Here is the article BTW

Famine killed 7 million people in USA
[link to english.pravda.ru]

Another online scandal has been gathering pace recently. Wikipedia, the free encyclopedia, deleted an article by a Russian researcher, who wrote about the USA’s losses in the Great Depression of 1932-1933. Indignant bloggers began to actively distribute the article on the Russian part of a popular blog service known as Livejournal. The above-mentioned article triggered a heated debate.

The researcher touched upon quite a hot topic in the article – the estimation of the number of victims of the Great Depression in the USA. The material presented in the article apparently made Wikipedia’s moderators delete the piece from the database of the online encyclopedia.
The researcher, Boris Borisov, in his article titled “The American Famine” estimated the victims of the financial crisis in the US at over seven million people. The researcher also directly compared the US events of 1932-1933 with Holodomor, or Famine, in the USSR during 1932-1933.

In the article, Borisov used the official data of the US Census Bureau. Having revised the number of the US population, birth and date rates, immigration and emigration, the researcher came to conclusion that the United States lost over seven million people during the famine of 1932-1933.

“According to the US statistics, the US lost not less than 8 million 553 thousand people from 1931 to 1940. Afterwards, population growth indices change twice instantly exactly between 1930-1931: the indices drop and stay on the same level for ten years. There can no explanation to this phenomenon found in the extensive text of the report by the US Department of Commerce “Statistical Abstract of the United States,” the author wrote.

The researcher points out the movement of population at this point: “A lot more people left the country than arrived during the 1930s – the difference is estimated at 93,309 people, whereas 2.960,782 people arrived in the country a decade earlier. Well, let’s correct the number of total demographic losses in the USA during the 1930s by 3,054 people.”
Analyzing the period of the Great Depression in the USA, the author notes a remarkable similarity with events taking place in the USSR during the 1930s. He even introduced a new term for the USA – defarming – an analogue to dispossession of wealthy farmers in the Soviet Union. “Few people know about five million American farmers (about a million families) whom banks ousted from them lands because of debts. The US government did not provide them with land, work, social aid, pension – nothing,” the article says.
“Every sixth American farmer was affected by famine. People were forced to leave their homes and go to nowhere without any money and any property. They found themselves in the middle of nowhere enveloped in massive unemployment, famine and gangsterism.”
The then state of affairs in the US society can be seen in Peter Jackson’s movie King Kong. The movie starts with scenes of the Great Depression and tells the story of an actress who did not eat for three days and tried to steal an apple from a street vendor. There is food in the city, but many people had no money to buy it in unemployment-paralyzed New York. People starve in the streets against the background of stores selling a variety of foodstuffs.

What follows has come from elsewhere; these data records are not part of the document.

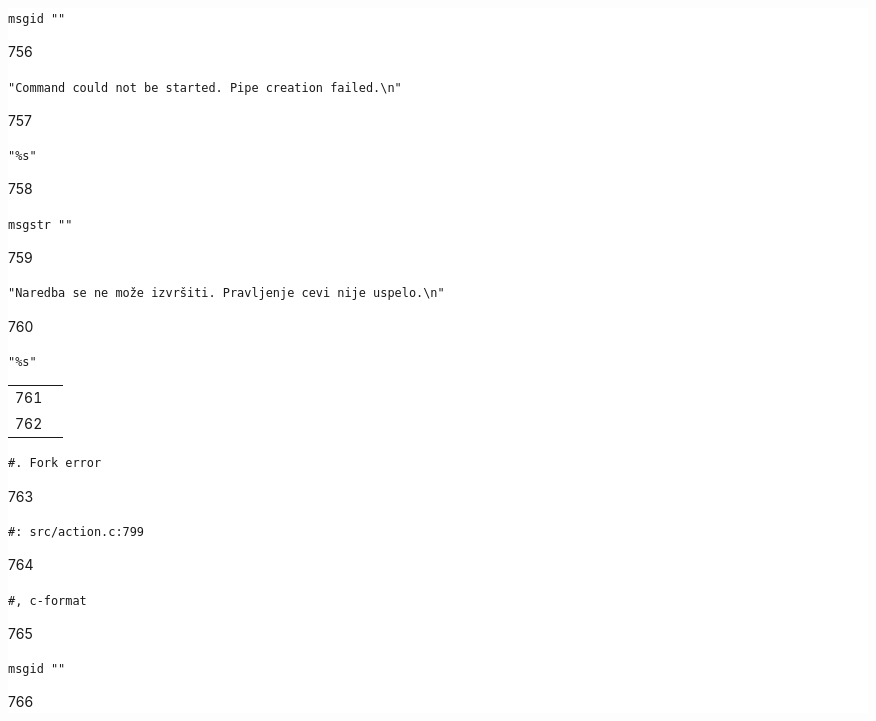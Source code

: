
 ```
msgid ""
```

756

```
"Command could not be started. Pipe creation failed.\n"
```

757

```
"%s"
```

758

```
msgstr ""
```

759

```
"Naredba se ne može izvršiti. Pravljenje cevi nije uspelo.\n"
```

760

```
"%s"
```

|     |     |
| --- | --- |
| 761 |     |
| 762 |     |

```
#. Fork error
```

763

```
#: src/action.c:799
```

764

```
#, c-format
```

765

```
msgid ""
```

766
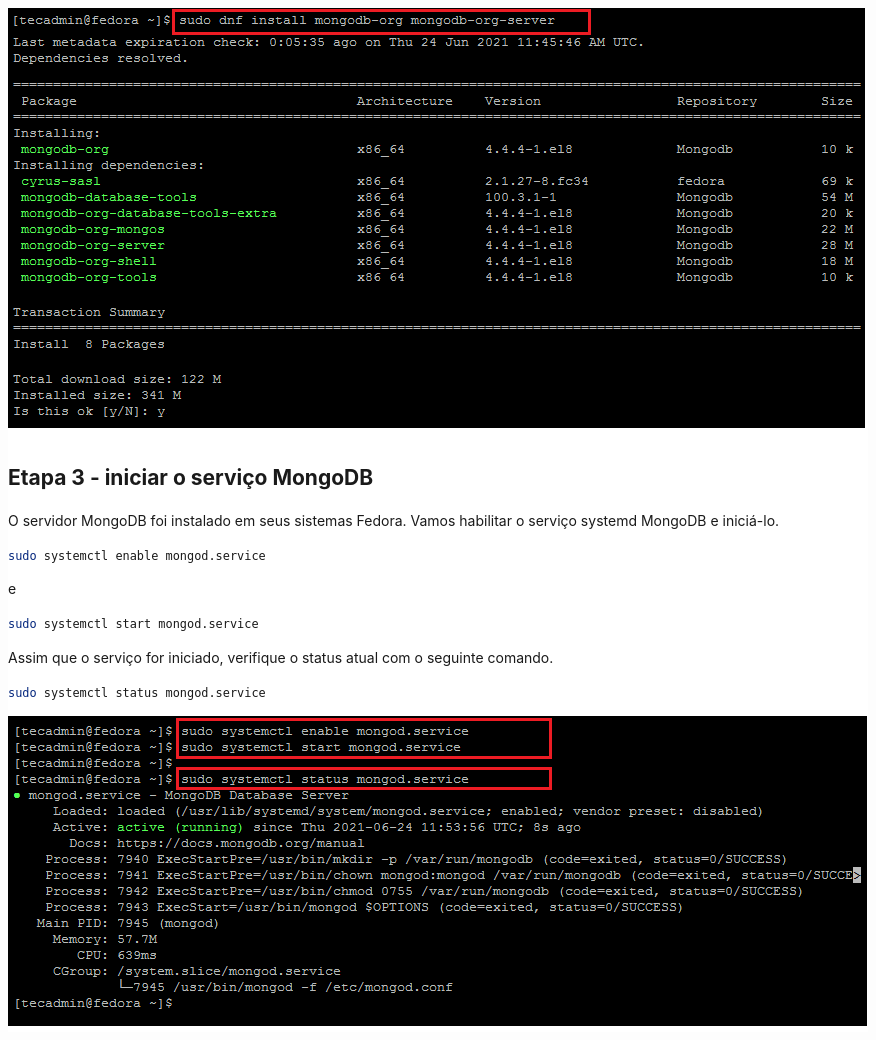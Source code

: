 <img src = "img/installing-mongodb-in-fedora.png" alt="Instalação MongoDB">

## Etapa 3 - iniciar o serviço MongoDB

O servidor MongoDB foi instalado em seus sistemas Fedora. Vamos habilitar o serviço systemd MongoDB e iniciá-lo.
```bash
sudo systemctl enable mongod.service 
```
e
```bash
sudo systemctl start mongod.service 
```
Assim que o serviço for iniciado, verifique o status atual com o seguinte comando.

```bash
sudo systemctl status mongod.service
```

<img src = "img/mongodb-service-on-fedora.png" alt="Ativando o MongoDB">
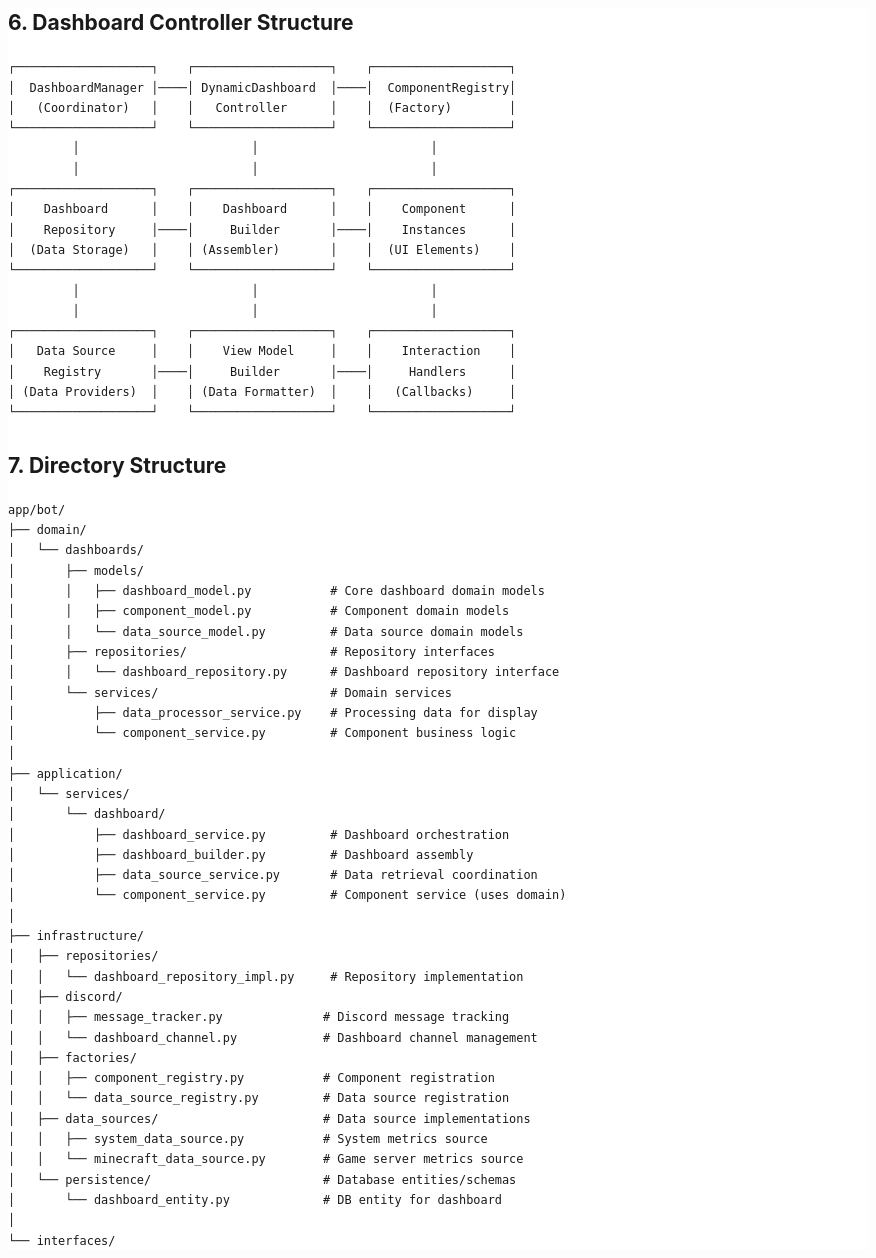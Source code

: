 ## 6. Dashboard Controller Structure

```
┌───────────────────┐    ┌───────────────────┐    ┌───────────────────┐
│  DashboardManager │────│ DynamicDashboard  │────│  ComponentRegistry│
│   (Coordinator)   │    │   Controller      │    │  (Factory)        │
└───────────────────┘    └───────────────────┘    └───────────────────┘
         │                        │                        │
         │                        │                        │
┌───────────────────┐    ┌───────────────────┐    ┌───────────────────┐
│    Dashboard      │    │    Dashboard      │    │    Component      │
│    Repository     │────│     Builder       │────│    Instances      │
│  (Data Storage)   │    │ (Assembler)       │    │  (UI Elements)    │
└───────────────────┘    └───────────────────┘    └───────────────────┘
         │                        │                        │
         │                        │                        │
┌───────────────────┐    ┌───────────────────┐    ┌───────────────────┐
│   Data Source     │    │    View Model     │    │    Interaction    │
│    Registry       │────│     Builder       │────│     Handlers      │
│ (Data Providers)  │    │ (Data Formatter)  │    │   (Callbacks)     │
└───────────────────┘    └───────────────────┘    └───────────────────┘
```

## 7. Directory Structure

```
app/bot/
├── domain/
│   └── dashboards/
│       ├── models/
│       │   ├── dashboard_model.py           # Core dashboard domain models
│       │   ├── component_model.py           # Component domain models
│       │   └── data_source_model.py         # Data source domain models
│       ├── repositories/                    # Repository interfaces
│       │   └── dashboard_repository.py      # Dashboard repository interface
│       └── services/                        # Domain services
│           ├── data_processor_service.py    # Processing data for display
│           └── component_service.py         # Component business logic
│
├── application/
│   └── services/
│       └── dashboard/
│           ├── dashboard_service.py         # Dashboard orchestration
│           ├── dashboard_builder.py         # Dashboard assembly 
│           ├── data_source_service.py       # Data retrieval coordination
│           └── component_service.py         # Component service (uses domain)
│
├── infrastructure/
│   ├── repositories/
│   │   └── dashboard_repository_impl.py     # Repository implementation
│   ├── discord/
│   │   ├── message_tracker.py              # Discord message tracking
│   │   └── dashboard_channel.py            # Dashboard channel management
│   ├── factories/
│   │   ├── component_registry.py           # Component registration
│   │   └── data_source_registry.py         # Data source registration
│   ├── data_sources/                       # Data source implementations
│   │   ├── system_data_source.py           # System metrics source
│   │   └── minecraft_data_source.py        # Game server metrics source
│   └── persistence/                        # Database entities/schemas
│       └── dashboard_entity.py             # DB entity for dashboard
│
└── interfaces/
```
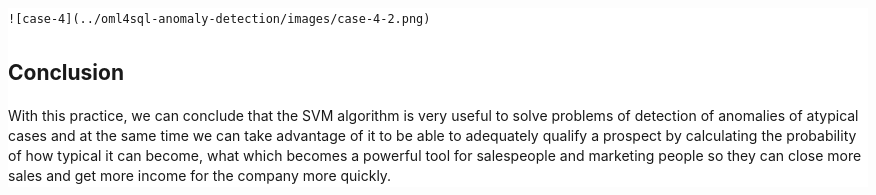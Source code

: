     ![case-4](../oml4sql-anomaly-detection/images/case-4-2.png)

## Conclusion

With this practice, we can conclude that the SVM algorithm is very useful to solve problems of detection of anomalies of atypical cases and at the same time we can take advantage of it to be able to adequately qualify a prospect by calculating the probability of how typical it can become, what which becomes a powerful tool for salespeople and marketing people so they can close more sales and get more income for the company more quickly.
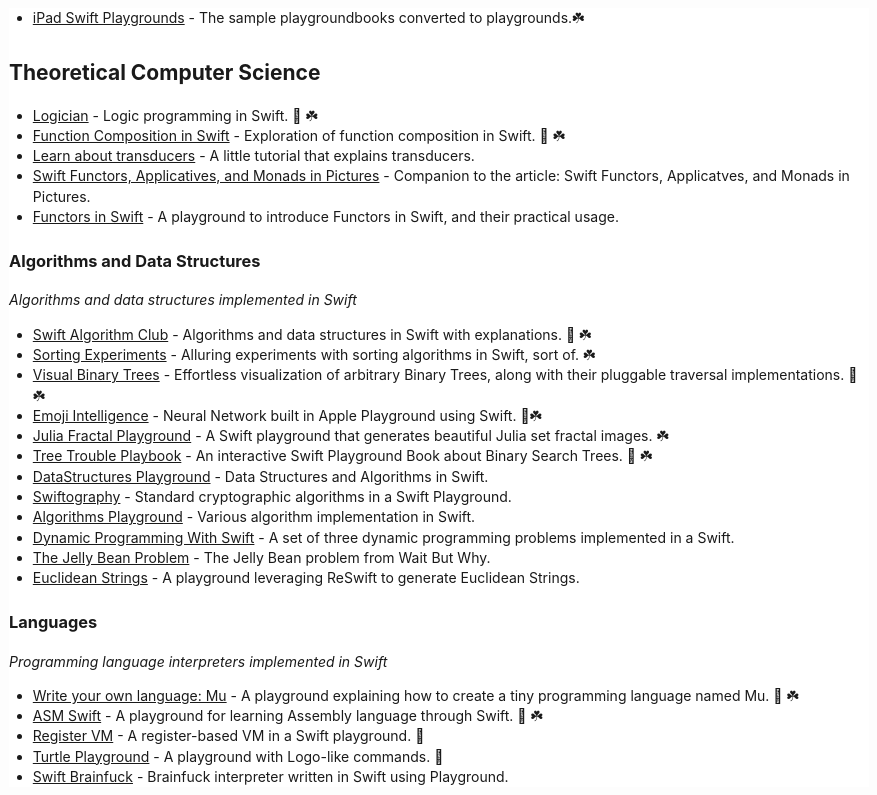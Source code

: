 * [iPad Swift Playgrounds](https://github.com/kushtaneja/iPad_Swift_Playgrounds) - The sample playgroundbooks converted to playgrounds.☘️

## Theoretical Computer Science

* [Logician](https://github.com/mdiep/Logician) - Logic programming in Swift. 🌟 ☘️
* [Function Composition in Swift](https://github.com/ijoshsmith/function-composition-in-swift) - Exploration of function composition in Swift. 🌟 ☘️
* [Learn about transducers](https://github.com/mbrandonw/learn-transducers-playground) - A little tutorial that explains transducers.
* [Swift Functors, Applicatives, and Monads in Pictures](https://github.com/mokacoding/Swift-Functors-Applicative-Monads-In-Pictures-Playground) - Companion to the article: Swift Functors, Applicatves, and Monads in Pictures.
* [Functors in Swift](https://github.com/mokagio/Swift-Functor-Introduction-Playground) - A playground to introduce Functors in Swift, and their practical usage.

### Algorithms and Data Structures
*Algorithms and data structures implemented in Swift*

* [Swift Algorithm Club](https://github.com/raywenderlich/swift-algorithm-club) - Algorithms and data structures in Swift with explanations. 🌟 ☘️
* [Sorting Experiments](https://github.com/adrfer/Sort) - Alluring experiments with sorting algorithms in Swift, sort of. ☘️
* [Visual Binary Trees](https://github.com/akpw/VisualBinaryTrees) - Effortless visualization of arbitrary Binary Trees, along with their pluggable traversal implementations. 🌟 ☘️
* [Emoji Intelligence](https://github.com/Luubra/EmojiIntelligence) - Neural Network built in Apple Playground using Swift. 🌟☘️  
* [Julia Fractal Playground](https://github.com/gongzhang/julia-set-playground#julia-set-playground) - A Swift playground that generates beautiful Julia set fractal images. ☘️ 
* [Tree Trouble Playbook](https://github.com/joelrorseth/Tree-Trouble) - An interactive Swift Playground Book about Binary Search Trees. 📱 ☘️
* [DataStructures Playground](https://github.com/oliverfoggin/DataStructuresPlayground) - Data Structures and Algorithms in Swift.
* [Swiftography](https://github.com/sketchytech/Swiftography) - Standard cryptographic algorithms in a Swift Playground.
* [Algorithms Playground](https://github.com/ashokgelal/AlgorithmsPlayground) - Various algorithm implementation in Swift.
* [Dynamic Programming With Swift](https://github.com/evansjohnson/DynamicProgrammingWithSwift) - A set of three dynamic programming problems implemented in a Swift.
* [The Jelly Bean Problem](https://github.com/kyleweiner/Jelly-Bean-Problem) - The Jelly Bean problem from Wait But Why.
* [Euclidean Strings](https://github.com/modulusMathews/ReEuclid) - A playground leveraging ReSwift to generate Euclidean Strings.

### Languages
*Programming language interpreters implemented in Swift*

* [Write your own language: Mu](https://github.com/marciok/Mu) - A playground explaining how to create a tiny programming language named Mu. 🌟 ☘️
* [ASM Swift](https://github.com/NSExceptional/ASM-Swift) - A playground for learning Assembly language through Swift. 🌟 ☘️
* [Register VM](https://github.com/brianhill/register-vm-in-swift) - A register-based VM in a Swift playground. 🌟
* [Turtle Playground](https://github.com/dimsumthinking/TurtlePlayground) - A playground with Logo-like commands. 🌟
* [Swift Brainfuck](https://github.com/xavieryao/Swift-Brainfuck) - Brainfuck interpreter written in Swift using Playground.
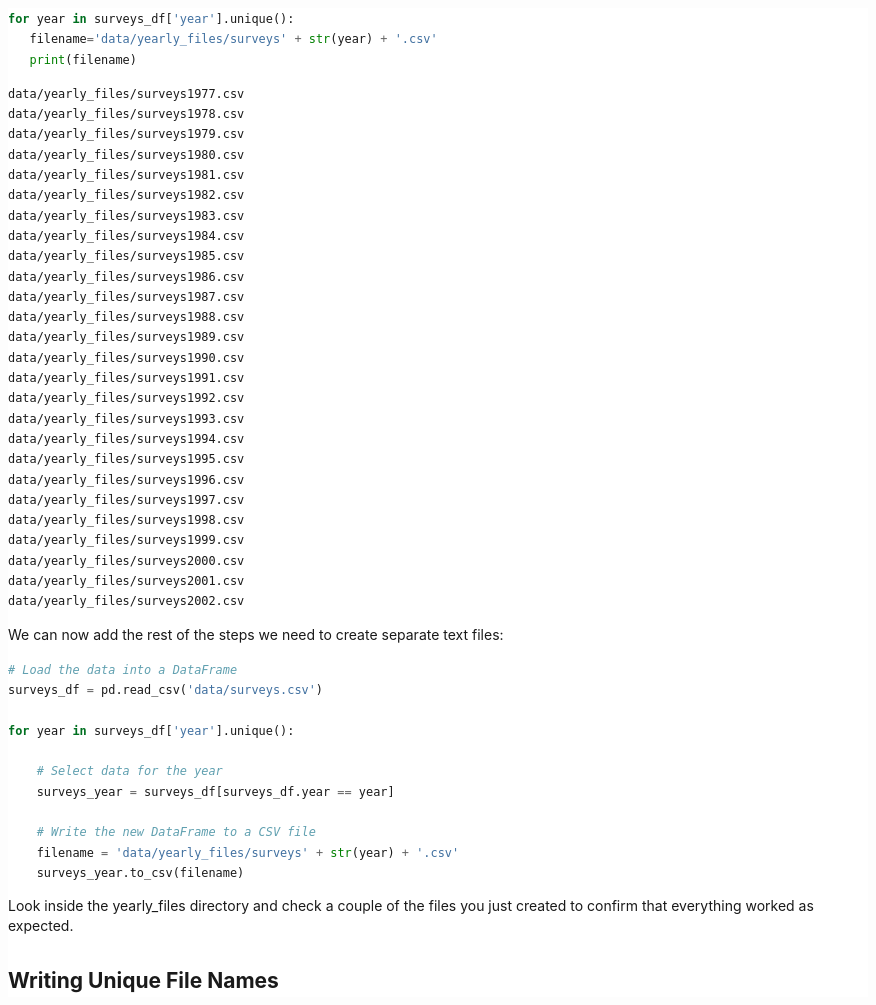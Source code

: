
 ```python
for year in surveys_df['year'].unique():
   filename='data/yearly_files/surveys' + str(year) + '.csv'
   print(filename)
```

```output
data/yearly_files/surveys1977.csv
data/yearly_files/surveys1978.csv
data/yearly_files/surveys1979.csv
data/yearly_files/surveys1980.csv
data/yearly_files/surveys1981.csv
data/yearly_files/surveys1982.csv
data/yearly_files/surveys1983.csv
data/yearly_files/surveys1984.csv
data/yearly_files/surveys1985.csv
data/yearly_files/surveys1986.csv
data/yearly_files/surveys1987.csv
data/yearly_files/surveys1988.csv
data/yearly_files/surveys1989.csv
data/yearly_files/surveys1990.csv
data/yearly_files/surveys1991.csv
data/yearly_files/surveys1992.csv
data/yearly_files/surveys1993.csv
data/yearly_files/surveys1994.csv
data/yearly_files/surveys1995.csv
data/yearly_files/surveys1996.csv
data/yearly_files/surveys1997.csv
data/yearly_files/surveys1998.csv
data/yearly_files/surveys1999.csv
data/yearly_files/surveys2000.csv
data/yearly_files/surveys2001.csv
data/yearly_files/surveys2002.csv
```

We can now add the rest of the steps we need to create separate text files:

```python
# Load the data into a DataFrame
surveys_df = pd.read_csv('data/surveys.csv')

for year in surveys_df['year'].unique():

    # Select data for the year
    surveys_year = surveys_df[surveys_df.year == year]

    # Write the new DataFrame to a CSV file
    filename = 'data/yearly_files/surveys' + str(year) + '.csv'
    surveys_year.to_csv(filename)
```

Look inside the  yearly_files directory and check a couple of the files you
just created to confirm that everything worked as expected.

## Writing Unique File Names
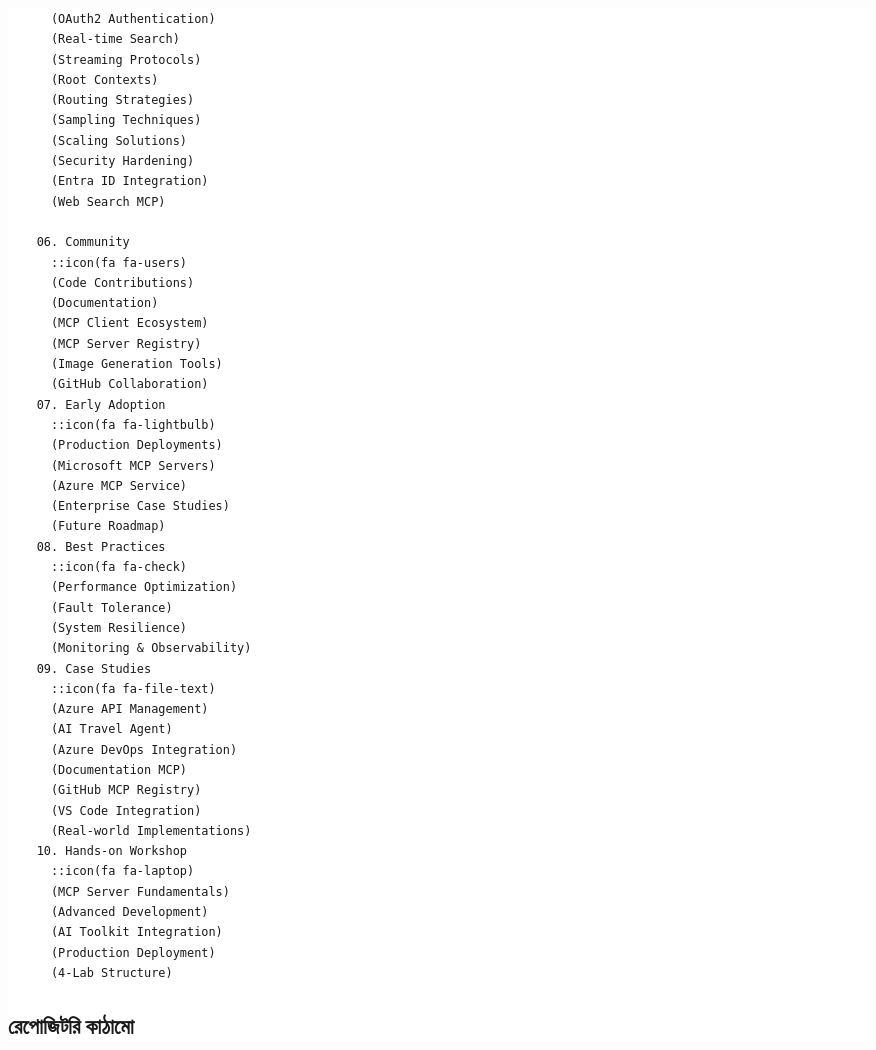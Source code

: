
 ```mermaid
      (OAuth2 Authentication)
      (Real-time Search)
      (Streaming Protocols)
      (Root Contexts)
      (Routing Strategies)
      (Sampling Techniques)
      (Scaling Solutions)
      (Security Hardening)
      (Entra ID Integration)
      (Web Search MCP)
      
    06. Community
      ::icon(fa fa-users)
      (Code Contributions)
      (Documentation)
      (MCP Client Ecosystem)
      (MCP Server Registry)
      (Image Generation Tools)
      (GitHub Collaboration)
    07. Early Adoption
      ::icon(fa fa-lightbulb)
      (Production Deployments)
      (Microsoft MCP Servers)
      (Azure MCP Service)
      (Enterprise Case Studies)
      (Future Roadmap)
    08. Best Practices
      ::icon(fa fa-check)
      (Performance Optimization)
      (Fault Tolerance)
      (System Resilience)
      (Monitoring & Observability)
    09. Case Studies
      ::icon(fa fa-file-text)
      (Azure API Management)
      (AI Travel Agent)
      (Azure DevOps Integration)
      (Documentation MCP)
      (GitHub MCP Registry)
      (VS Code Integration)
      (Real-world Implementations)
    10. Hands-on Workshop
      ::icon(fa fa-laptop)
      (MCP Server Fundamentals)
      (Advanced Development)
      (AI Toolkit Integration)
      (Production Deployment)
      (4-Lab Structure)
```

## রেপোজিটরি কাঠামো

At the same time, the US government tried to get rid of redundant foodstuffs, which vendors could not sell. Market rules were observed strictly: unsold goods should always be categorized as redundant and they could not be given away to the poor because it could cause damage to businesses. A variety of methods was used to destroy redundant food. They burnt crops, drowned them in the ocean or plowed 10 million hectares of harvesting fields. “About 6.5 million pigs were killed at that time,” the researcher wrote.
The consequences of those policies were predictable, the author of the article wrote. “Here is what a child recollected about those years: “We changed our usual food for something for available. We used to eat bush leaves instead of cabbage. We ate frogs too. My mother and my older sister died during a year.” (Jack Griffin).”
So-called public works introduced by President Roosevelt became a salvation for a huge number of jobless and landless Americans. However, the salvation was only a phantom, Boris Borisov wrote. The works conducted under the aegis of the Public Works Administration and the Civil Works Administration were about building channels, roads or bridges in remote, wild and dangerous territories. Up to 3.3 million people were involved in those works at a time, whereas the total number of people amounted to 8.5 million, not to count prisoners.
“Conditions and death rate at those works are to be studied separately. A member of public works would make $30, and pay $25 of taxes from this amount. So a person could make only $5 for a month of hard work in malarial swamps.”
The conditions, under which people were working for food, could be compared to Stalin’s GULAG camp.
“The Public Works Administration (PWA) bore a striking resemblance to GULAG. The PWA was chaired by “American Beria,” the Secretary of Interior Affairs, Harold Ickes, who threw about two million people into camps for the unemployed youth,” Borisov wrote. “Harold LeClair Ickes (1874–1952) later interned USA’s ethnic Japanese in concentration camps. The first stage of the operation took only 72 hours (1941-1942).
“In 1940, the US population was supposed to make up at least 141.856 million people upon the preservation of previous demographic trends. As a matter of fact, the USA had the 131.409-strong population in 1940, of which only 3.054 million can be explained with changes in migration dynamics. Thus, 7.394,000 people simply do not exist as of 1940. There are no official arguments to explain the phenomenon,” Boris Borisov wrote.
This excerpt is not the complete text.